▸ Work to be completed
Return exactly the lines from the start of the records below through the line containing "- Multiple login", both ends included, and leave out the pictures.

▸ Stored data entries
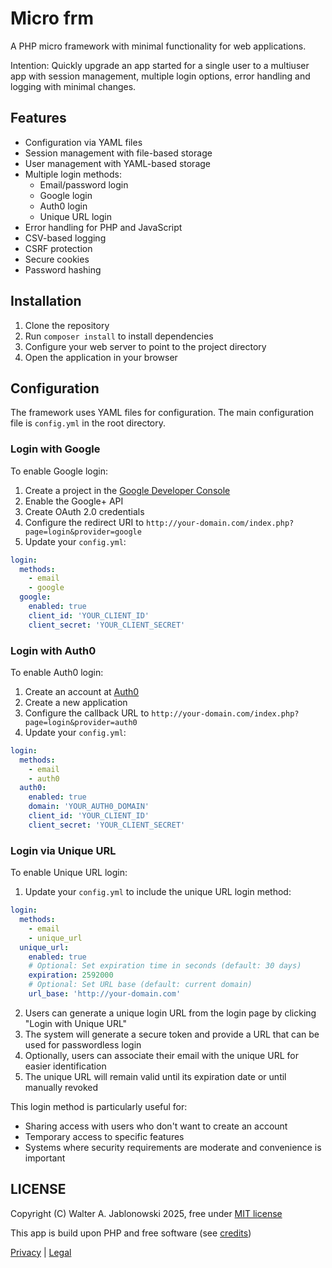 # Micro frm

A PHP micro framework with minimal functionality for web applications.

Intention: Quickly upgrade an app started for a single user to a multiuser app with session management, multiple login options, error handling and logging with minimal changes.

## Features

- Configuration via YAML files
- Session management with file-based storage
- User management with YAML-based storage
- Multiple login methods:
  - Email/password login
  - Google login
  - Auth0 login
  - Unique URL login
- Error handling for PHP and JavaScript
- CSV-based logging
- CSRF protection
- Secure cookies
- Password hashing

## Installation

1. Clone the repository
2. Run `composer install` to install dependencies
3. Configure your web server to point to the project directory
4. Open the application in your browser

## Configuration

The framework uses YAML files for configuration. The main configuration file is `config.yml` in the root directory.

### Login with Google

To enable Google login:

1. Create a project in the [Google Developer Console](https://console.developers.google.com/)
2. Enable the Google+ API
3. Create OAuth 2.0 credentials
4. Configure the redirect URI to `http://your-domain.com/index.php?page=login&provider=google`
5. Update your `config.yml`:

```yaml
login:
  methods:
    - email
    - google
  google:
    enabled: true
    client_id: 'YOUR_CLIENT_ID'
    client_secret: 'YOUR_CLIENT_SECRET'
```

### Login with Auth0

To enable Auth0 login:

1. Create an account at [Auth0](https://auth0.com/)
2. Create a new application
3. Configure the callback URL to `http://your-domain.com/index.php?page=login&provider=auth0`
4. Update your `config.yml`:

```yaml
login:
  methods:
    - email
    - auth0
  auth0:
    enabled: true
    domain: 'YOUR_AUTH0_DOMAIN'
    client_id: 'YOUR_CLIENT_ID'
    client_secret: 'YOUR_CLIENT_SECRET'
```

### Login via Unique URL

To enable Unique URL login:

1. Update your `config.yml` to include the unique URL login method:

```yaml
login:
  methods:
    - email
    - unique_url
  unique_url:
    enabled: true
    # Optional: Set expiration time in seconds (default: 30 days)
    expiration: 2592000
    # Optional: Set URL base (default: current domain)
    url_base: 'http://your-domain.com'
```

2. Users can generate a unique login URL from the login page by clicking "Login with Unique URL"
3. The system will generate a secure token and provide a URL that can be used for passwordless login
4. Optionally, users can associate their email with the unique URL for easier identification
5. The unique URL will remain valid until its expiration date or until manually revoked

This login method is particularly useful for:
- Sharing access with users who don't want to create an account
- Temporary access to specific features
- Systems where security requirements are moderate and convenience is important

LICENSE
----------------------------------------------------------

Copyright (C) Walter A. Jablonowski 2025, free under [MIT license](LICENSE)

This app is build upon PHP and free software (see [credits](credits.md))

[Privacy](https://walter-a-jablonowski.github.io/privacy.html) | [Legal](https://walter-a-jablonowski.github.io/imprint.html)
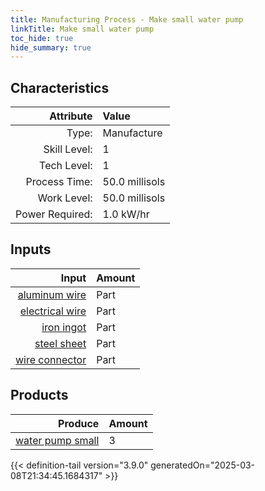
 ```yaml
---
title: Manufacturing Process - Make small water pump
linkTitle: Make small water pump
toc_hide: true
hide_summary: true
---
```

<!-- This is generated by the MarsSim HelpGenertor, do not edit. -->


## Characteristics

| Attribute      | Value |
|--------:|:------|
|Type:|Manufacture|
|Skill Level:|1|
|Tech Level:|1|
|Process Time:|50.0 millisols|
|Work Level:|50.0 millisols|
|Power Required:|1.0 kW/hr|

## Inputs

| Input      | Amount |
|--------:|:------|
|[aluminum wire](/docs/definitions/part/aluminum-wire)|Part|6|
|[electrical wire](/docs/definitions/part/electrical-wire)|Part|6|
|[iron ingot](/docs/definitions/part/iron-ingot)|Part|1|
|[steel sheet](/docs/definitions/part/steel-sheet)|Part|1|
|[wire connector](/docs/definitions/part/wire-connector)|Part|6|

## Products


| Produce      | Amount |
|--------:|:------|
|[water pump small](/docs/definitions/part/water-pump-small)|3|



{{< definition-tail version="3.9.0" generatedOn="2025-03-08T21:34:45.1684317" >}}



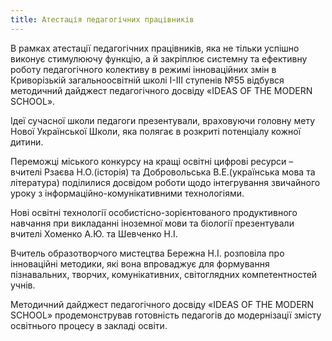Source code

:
 ```yaml
---
title: Атестація педагогічних працівників
---
```


В рамках атестації педагогічних працівників, яка не тільки успішно виконує стимулюючу функцію, а й закріплює системну та ефективну роботу педагогічного колективу в режимі інноваційних змін в Криворізькій загальноосвітній школі І-ІІІ ступенів №55 відбувся методичний дайджест педагогічного досвіду «IDEAS OF THE MODERN SCHOOL».

Ідеї сучасної школи педагоги презентували, враховуючи головну мету Нової Української Школи, яка полягає в розкриті потенціалу кожної дитини.

Переможці міського конкурсу на кращі освітні цифрові ресурси – вчителі Рзаєва Н.О.(історія) та Добровольська В.Е.(українська мова та література) поділилися досвідом роботи щодо інтегрування звичайного уроку з інформаційно-комунікативними технологіями.

Нові освітні технології особистісно-зорієнтованого продуктивного навчання при викладанні іноземної мови та біології презентували вчителі Хоменко А.Ю. та Шевченко Н.І.

Вчитель образотворчого мистецтва Бережна Н.І. розповіла про інноваційні методики, які вона впроваджує для формування пізнавальних, творчих, комунікативних, світоглядних компетентностей учнів.

Методичний дайджест педагогічного досвіду «IDEAS OF THE MODERN SCHOOL» продемонстрував готовність педагогів до модернізації змісту освітнього процесу в закладі освіти.

<slideshow></slideshow>
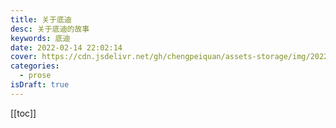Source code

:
 ```yaml
---
title: 关于底迪
desc: 关于底迪的故事
keywords: 底迪
date: 2022-02-14 22:02:14
cover: https://cdn.jsdelivr.net/gh/chengpeiquan/assets-storage/img/2022/01/20220215133323.jpg
categories:
  - prose
isDraft: true
---
```


[[toc]]

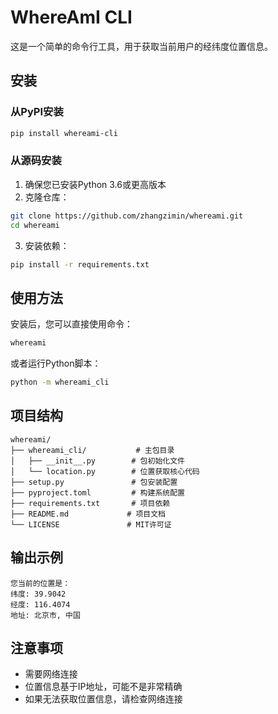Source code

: # WhereAmI CLI

这是一个简单的命令行工具，用于获取当前用户的经纬度位置信息。

## 安装

### 从PyPI安装
```bash
pip install whereami-cli
```

### 从源码安装
1. 确保您已安装Python 3.6或更高版本
2. 克隆仓库：
```bash
git clone https://github.com/zhangzimin/whereami.git
cd whereami
```
3. 安装依赖：
```bash
pip install -r requirements.txt
```

## 使用方法

安装后，您可以直接使用命令：
```bash
whereami
```

或者运行Python脚本：
```bash
python -m whereami_cli
```

## 项目结构
```
whereami/
├── whereami_cli/           # 主包目录
│   ├── __init__.py        # 包初始化文件
│   └── location.py        # 位置获取核心代码
├── setup.py               # 包安装配置
├── pyproject.toml         # 构建系统配置
├── requirements.txt       # 项目依赖
├── README.md             # 项目文档
└── LICENSE               # MIT许可证
```

## 输出示例

```
您当前的位置是：
纬度: 39.9042
经度: 116.4074
地址: 北京市, 中国
```

## 注意事项

- 需要网络连接
- 位置信息基于IP地址，可能不是非常精确
- 如果无法获取位置信息，请检查网络连接 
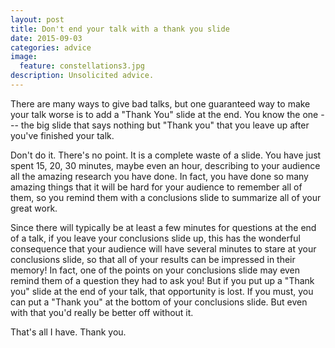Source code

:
 ```yaml
---
layout: post
title: Don't end your talk with a thank you slide
date: 2015-09-03
categories: advice
image:
  feature: constellations3.jpg
description: Unsolicited advice.
---
```


There are many ways to give bad talks, but one guaranteed way to make your
talk worse is to add a "Thank You" slide at the end.  You know the one ---
the big slide that says nothing but "Thank you" that you leave up after
you've finished your talk.

Don't do it.  There's no point.  It is a complete waste of a slide.  You
have just spent 15, 20, 30 minutes, maybe even an hour, describing to your
audience all the amazing research you have done.  In fact, you have done so
many amazing things that it will be hard for your audience to remember all
of them, so you remind them with a conclusions slide to summarize all of
your great work.  

Since there will typically be at least a few minutes for questions at the
end of a talk, if you leave your conclusions slide up, this has the
wonderful consequence that your audience will have several minutes to stare
at your conclusions slide, so that all of your results can be impressed in
their memory!  In fact, one of the points on your conclusions slide may even
remind them of a question they had to ask you!  But if you put up a "Thank
you" slide at the end of your talk, that opportunity is lost.  If you must,
you can put a "Thank you" at the bottom of your conclusions slide.  But even
with that you'd really be better off without it.  

That's all I have.  Thank you.
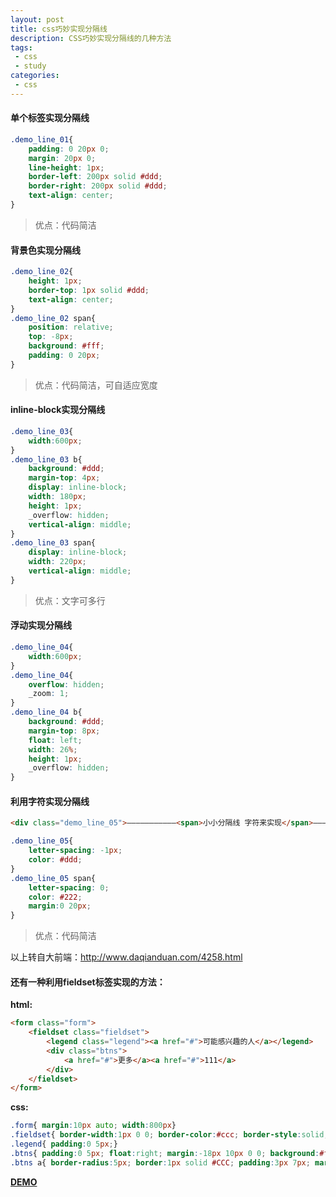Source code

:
 ```yaml
---
layout: post
title: css巧妙实现分隔线
description: CSS巧妙实现分隔线的几种方法
tags:
 - css
 - study
categories:
 - css
---
```


#### 单个标签实现分隔线

```css
.demo_line_01{
    padding: 0 20px 0;
    margin: 20px 0;
    line-height: 1px;
    border-left: 200px solid #ddd;
    border-right: 200px solid #ddd;
    text-align: center;
}
```

<!-- more -->

> 优点：代码简洁

#### 背景色实现分隔线

```css
.demo_line_02{
    height: 1px;
    border-top: 1px solid #ddd;
    text-align: center;
}
.demo_line_02 span{
    position: relative;
    top: -8px;
    background: #fff;
    padding: 0 20px;
}
```

> 优点：代码简洁，可自适应宽度

#### inline-block实现分隔线

```css
.demo_line_03{
    width:600px;
}
.demo_line_03 b{
    background: #ddd;
    margin-top: 4px;
    display: inline-block;
    width: 180px;
    height: 1px;
    _overflow: hidden;
    vertical-align: middle;
}
.demo_line_03 span{
    display: inline-block;
    width: 220px;
    vertical-align: middle;
}
```

> 优点：文字可多行

#### 浮动实现分隔线

```css
.demo_line_04{
    width:600px;
}
.demo_line_04{
    overflow: hidden;
    _zoom: 1;
}
.demo_line_04 b{
    background: #ddd;
    margin-top: 8px;
    float: left;
    width: 26%;
    height: 1px;
    _overflow: hidden;
}
```

#### 利用字符实现分隔线

```html
<div class="demo_line_05">———————————<span>小小分隔线 字符来实现</span>————————————</div>
```

```css
.demo_line_05{
    letter-spacing: -1px;
    color: #ddd;
}
.demo_line_05 span{
    letter-spacing: 0;
    color: #222;
    margin:0 20px;
}
```

> 优点：代码简洁

以上转自大前端：<a href="http://www.daqianduan.com/4258.html" target="_blank" title="">http://www.daqianduan.com/4258.html</a>

#### 还有一种利用fieldset标签实现的方法：

**html:**

```html
<form class="form">
    <fieldset class="fieldset">
        <legend class="legend"><a href="#">可能感兴趣的人</a></legend>
        <div class="btns">
            <a href="#">更多</a><a href="#">111</a>
        </div>
    </fieldset>
</form>

```

**css:**

```css
.form{ margin:10px auto; width:800px}
.fieldset{ border-width:1px 0 0; border-color:#ccc; border-style:solid; padding-left:30px;}
.legend{ padding:0 5px;}
.btns{ padding:0 5px; float:right; margin:-18px 10px 0 0; background:#fff; _position:relative }
.btns a{ border-radius:5px; border:1px solid #CCC; padding:3px 7px; margin:0 2px; background:#fff; display:inline-block;}
```

**<a href="http://codepen.io/sair/pen/jPdoxP" target="_blank" title="">DEMO</a>**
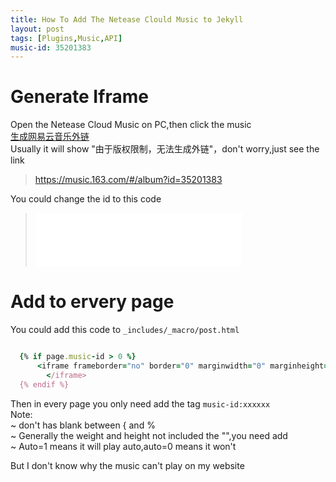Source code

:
 ```yaml
---
title: How To Add The Netease Clould Music to Jekyll
layout: post
tags: [Plugins,Music,API]
music-id: 35201383
---
```


# Generate Iframe 
Open the Netease Cloud Music on PC,then click the music  
[生成网易云音乐外链](/images/Plugins/outerchain.jpg)  
Usually it will show "由于版权限制，无法生成外链"，don't worry,just see the link 
> https://music.163.com/#/album?id=35201383  

You could change the id to this code

>  <iframe frameborder="no" border="0" marginwidth="0" marginheight="0" width="330" height="86" src="//music.163.com/outchain/player?type=2&id={{ page.music-id }}&auto=0&height=66"></iframe>

# Add to ervery page  
You could add this code to `_includes/_macro/post.html`
```ruby

  {% if page.music-id > 0 %} 
      <iframe frameborder="no" border="0" marginwidth="0" marginheight="0" width="330" height="86" src="//music.163.com/outchain/player?type=2&id={{ page.music-id }}&auto=0&height=66">
        </iframe>
  {% endif %}

```
Then in every page you only need add the tag `music-id:xxxxxx`  
Note:  
~ don't has blank between { and %  
~ Generally the weight and height not included the "",you need add  
~ Auto=1 means it will play auto,auto=0 means it won't

But I don't know why the music can't play on my website

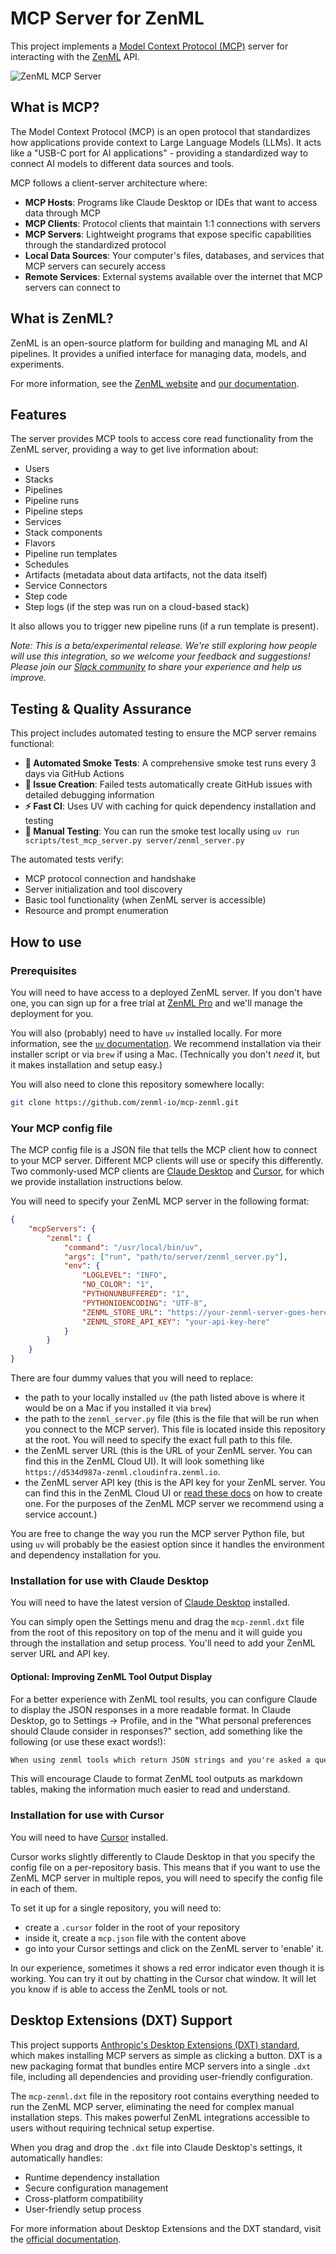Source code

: # MCP Server for ZenML

This project implements a [Model Context Protocol
(MCP)](https://modelcontextprotocol.io/introduction) server for interacting with
the [ZenML](https://zenml.io) API.

![ZenML MCP Server](assets/mcp-zenml.png)

## What is MCP?

The Model Context Protocol (MCP) is an open protocol that standardizes how
applications provide context to Large Language Models (LLMs). It acts like a
"USB-C port for AI applications" - providing a standardized way to connect AI
models to different data sources and tools.

MCP follows a client-server architecture where:
- **MCP Hosts**: Programs like Claude Desktop or IDEs that want to access data through MCP
- **MCP Clients**: Protocol clients that maintain 1:1 connections with servers
- **MCP Servers**: Lightweight programs that expose specific capabilities through the standardized protocol
- **Local Data Sources**: Your computer's files, databases, and services that MCP servers can securely access
- **Remote Services**: External systems available over the internet that MCP servers can connect to

## What is ZenML?

ZenML is an open-source platform for building and managing ML and AI pipelines.
It provides a unified interface for managing data, models, and experiments.

For more information, see the [ZenML website](https://zenml.io) and [our documentation](https://docs.zenml.io).

## Features

The server provides MCP tools to access core read functionality from the ZenML
server, providing a way to get live information about:

- Users
- Stacks
- Pipelines
- Pipeline runs
- Pipeline steps
- Services
- Stack components
- Flavors
- Pipeline run templates
- Schedules
- Artifacts (metadata about data artifacts, not the data itself)
- Service Connectors
- Step code
- Step logs (if the step was run on a cloud-based stack)

It also allows you to trigger new pipeline runs (if a run template is present).

*Note: This is a beta/experimental release. We're still exploring how people
will use this integration, so we welcome your feedback and suggestions! Please
join our [Slack community](https://zenml.io/slack) to share your experience and
help us improve.*

## Testing & Quality Assurance

This project includes automated testing to ensure the MCP server remains functional:

- **🔄 Automated Smoke Tests**: A comprehensive smoke test runs every 3 days via GitHub Actions
- **🚨 Issue Creation**: Failed tests automatically create GitHub issues with detailed debugging information
- **⚡ Fast CI**: Uses UV with caching for quick dependency installation and testing
- **🧪 Manual Testing**: You can run the smoke test locally using `uv run scripts/test_mcp_server.py server/zenml_server.py`

The automated tests verify:
- MCP protocol connection and handshake
- Server initialization and tool discovery  
- Basic tool functionality (when ZenML server is accessible)
- Resource and prompt enumeration

## How to use

### Prerequisites

You will need to have access to a deployed ZenML server. If you don't have one,
you can sign up for a free trial at [ZenML Pro](https://cloud.zenml.io) and we'll manage the deployment for you.

You will also (probably) need to have `uv` installed locally. For more information, see
the [`uv` documentation](https://docs.astral.sh/uv/getting-started/installation/).
We recommend installation via their installer script or via `brew` if using a
Mac. (Technically you don't *need* it, but it makes installation and setup easy.)

You will also need to clone this repository somewhere locally:

```bash
git clone https://github.com/zenml-io/mcp-zenml.git
```

### Your MCP config file

The MCP config file is a JSON file that tells the MCP client how to connect to
your MCP server. Different MCP clients will use or specify this differently. Two
commonly-used MCP clients are [Claude Desktop](https://claude.ai/download) and
[Cursor](https://www.cursor.com/), for which we provide installation instructions
below.

You will need to specify your ZenML MCP server in the following format:

```json
{
    "mcpServers": {
        "zenml": {
            "command": "/usr/local/bin/uv",
            "args": ["run", "path/to/server/zenml_server.py"],
            "env": {
                "LOGLEVEL": "INFO",
                "NO_COLOR": "1",
                "PYTHONUNBUFFERED": "1",
                "PYTHONIOENCODING": "UTF-8",
                "ZENML_STORE_URL": "https://your-zenml-server-goes-here.com",
                "ZENML_STORE_API_KEY": "your-api-key-here"
            }
        }
    }
}
```

There are four dummy values that you will need to replace:

- the path to your locally installed `uv` (the path listed above is where it
  would be on a Mac if you installed it via `brew`)
- the path to the `zenml_server.py` file (this is the file that will be run when
  you connect to the MCP server). This file is located inside this repository at
  the root. You will need to specify the exact full path to this file.
- the ZenML server URL (this is the URL of your ZenML server. You can find this
  in the ZenML Cloud UI). It will look something like `https://d534d987a-zenml.cloudinfra.zenml.io`.
- the ZenML server API key (this is the API key for your ZenML server. You can
  find this in the ZenML Cloud UI or [read these
  docs](https://docs.zenml.io/how-to/manage-zenml-server/connecting-to-zenml/connect-with-a-service-account)
  on how to create one. For the purposes of the ZenML MCP server we recommend
  using a service account.)

You are free to change the way you run the MCP server Python file, but using
`uv` will probably be the easiest option since it handles the environment and
dependency installation for you.


### Installation for use with Claude Desktop

You will need to have the latest version of [Claude Desktop](https://claude.ai/download) installed.

You can simply open the Settings menu and drag the `mcp-zenml.dxt` file from the
root of this repository on top of the menu and it will guide you through the
installation and setup process. You'll need to add your ZenML server URL and API key.

#### Optional: Improving ZenML Tool Output Display

For a better experience with ZenML tool results, you can configure Claude to
display the JSON responses in a more readable format. In Claude Desktop, go to
Settings → Profile, and in the "What personal preferences should Claude consider
in responses?" section, add something like the following (or use these exact
words!):

```markdown
When using zenml tools which return JSON strings and you're asked a question, you might want to consider using markdown tables to summarize the results or make them easier to view!
```

This will encourage Claude to format ZenML tool outputs as markdown tables,
making the information much easier to read and understand.

### Installation for use with Cursor

You will need to have [Cursor](https://www.cursor.com/) installed.

Cursor works slightly differently to Claude Desktop in that you specify the
config file on a per-repository basis. This means that if you want to use the
ZenML MCP server in multiple repos, you will need to specify the config file in
each of them.

To set it up for a single repository, you will need to:

- create a `.cursor` folder in the root of your repository
- inside it, create a `mcp.json` file with the content above
- go into your Cursor settings and click on the ZenML server to 'enable' it.

In our experience, sometimes it shows a red error indicator even though it is
working. You can try it out by chatting in the Cursor chat window. It will let
you know if is able to access the ZenML tools or not.

## Desktop Extensions (DXT) Support

This project supports [Anthropic's Desktop Extensions (DXT) standard](https://www.anthropic.com/engineering/desktop-extensions), which makes installing MCP servers as simple as clicking a button. DXT is a new packaging format that bundles entire MCP servers into a single `.dxt` file, including all dependencies and providing user-friendly configuration.

The `mcp-zenml.dxt` file in the repository root contains everything needed to run the ZenML MCP server, eliminating the need for complex manual installation steps. This makes powerful ZenML integrations accessible to users without requiring technical setup expertise.

When you drag and drop the `.dxt` file into Claude Desktop's settings, it automatically handles:
- Runtime dependency installation
- Secure configuration management  
- Cross-platform compatibility
- User-friendly setup process

For more information about Desktop Extensions and the DXT standard, visit the [official documentation](https://www.anthropic.com/engineering/desktop-extensions).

▸ Written solution
 # Micro frm

A PHP micro framework with minimal functionality for web applications.

Intention: Quickly upgrade an app started for a single user to a multiuser app with session management, multiple login options, error handling and logging with minimal changes.

## Features

- Configuration via YAML files
- Session management with file-based storage
- User management with YAML-based storage
- Multiple login methods:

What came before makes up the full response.